Day 43: Monk King Bird Pottery
- oliviaray6
- Jul 19, 2022
- 2 min read
Updated: Jul 20, 2022
July 18, 2022 in Jeffrey City, Wyoming
Today's ride was brief and nothing of consequence, so I'll skip right to the fun stuff.

Tonight, we stayed in the ghost town of Jeffrey City where our church-turned-bike-hostel was the only building in site.

Bikers of stays past wrote their names and hometowns, and little messages to future riders.

I added my own as well.

I'm on dinner crew this week, so my chore-mates and I made vegetable stir-fry, which was truly spectacular. I also baked some sweet potatoes with chili powder, and I was very impressed with myself. It hit the spot times a million.
After dinner, Caroline and I walked to the only functioning business in town besides a bar–– a pottery store called Monk King Bird Pottery.

Whatever assumptions you have about this fine establishment based only on the name are both all true and entirely false. Byron, the 53-year-old owner of Monk King Bird, who appears to be about 75, would tell you the same (as would his dog Floyd).

Byron paid for the building in cash. He was tired of paying the rent on four art galleries in Lander when he could be paying a quarter of the price to outright own a property in Jeffrey City. But god was it lonely.

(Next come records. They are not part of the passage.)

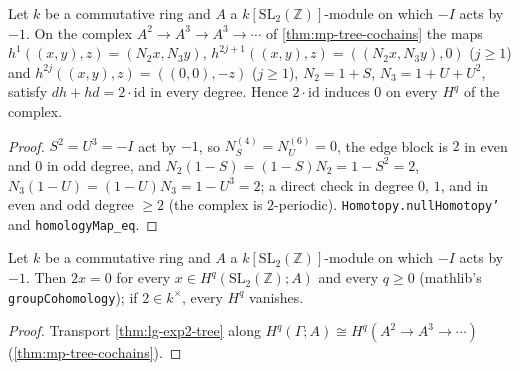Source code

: \begin{theorem}\label{thm:lg-exp2-tree}
  \leanok
  Let $k$ be a commutative ring and $A$ a $k[\mathrm{SL}_2(\mathbb Z)]$-module on which $-I$ acts by $-1$.  On the complex
  $A^2\to A^3\to A^3\to\cdots$ of \ref{thm:mp-tree-cochains} the maps $h^1((x,y),z)=(N_2x,N_3y)$, $h^{2j+1}((x,y),z)=((N_2x,N_3y),0)$
  ($j\ge1$) and $h^{2j}((x,y),z)=((0,0),-z)$ ($j\ge1$), $N_2=1+S$, $N_3=1+U+U^2$, satisfy $dh+hd=2\cdot\mathrm{id}$ in every degree.  Hence
  $2\cdot\mathrm{id}$ induces $0$ on every $H^q$ of the complex.
\end{theorem}
\begin{proof}
  \leanok
  $S^2=U^3=-I$ act by $-1$, so $N_S^{(4)}=N_U^{(6)}=0$, the edge block is $2$ in even and $0$ in odd degree, and
  $N_2(1-S)=(1-S)N_2=1-S^2=2$, $N_3(1-U)=(1-U)N_3=1-U^3=2$; a direct check in degree $0$, $1$, and in even and odd degree $\ge2$
  (the complex is $2$-periodic).  \texttt{Homotopy.nullHomotopy'} and \texttt{homologyMap\_eq}.
\end{proof}

\begin{theorem}[Theorem O(1): $2\cdot H^q(\mathrm{SL}_2(\mathbb Z);A)=0$ when $-I$ acts by $-1$]\label{thm:lg-exp2}
  \leanok
  Let $k$ be a commutative ring and $A$ a $k[\mathrm{SL}_2(\mathbb Z)]$-module on which $-I$ acts by $-1$.  Then $2x=0$ for every
  $x\in H^q(\mathrm{SL}_2(\mathbb Z);A)$ and every $q\ge0$ (mathlib's \texttt{groupCohomology}); if $2\in k^\times$, every $H^q$ vanishes.
\end{theorem}
\begin{proof}
  \leanok
  Transport \ref{thm:lg-exp2-tree} along $H^q(\Gamma;A)\cong H^q(A^2\to A^3\to\cdots)$ (\ref{thm:mp-tree-cochains}).
\end{proof}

Since moving, he'd had all sorts of visitors, from a traveling photographer from Los Angeles, to collectors who'd pile the pool table in the middle of his store high with thousands of dollars of pottery, to Trans Am college kids who can only afford a shot glass.
There's a special appeal to his shot glasses though, as they are marked with a shotgun blast right through the center of the once-wet clay. In case you forget about his creation process, Byron keeps the clay-covered shotgun on the pool table, beside a red solo cup. A picture of Americana in a desert of covered-wagon dreams.

When Byron isn't home, you can get in touch with him via transistor radio, or the air horn he keeps below the sign telling you to holler at him.

The Los Angeles Times article reprinted on a piece of printer paper and tossed serendipitously on a table beside the air horn praised him for his use of three different colors of clay swirled in a rock-like pattern in each piece.
Pottery is Byron's sole art form. Unless you count the occasional painting, which he only makes when he's drunk. And he hasn't been drunk in five years, though the neatly arranged blue bottles along his ceiling may imply otherwise.
How do I know so much about Byron, you ask? Because he told us himself, without being asked a single question.

On our way out the door, with Floyd loudly chewing some sort of vertebra he'd found on a bunny run, we promised Byron we'd honk his air horn in the morning as a sort of farewell.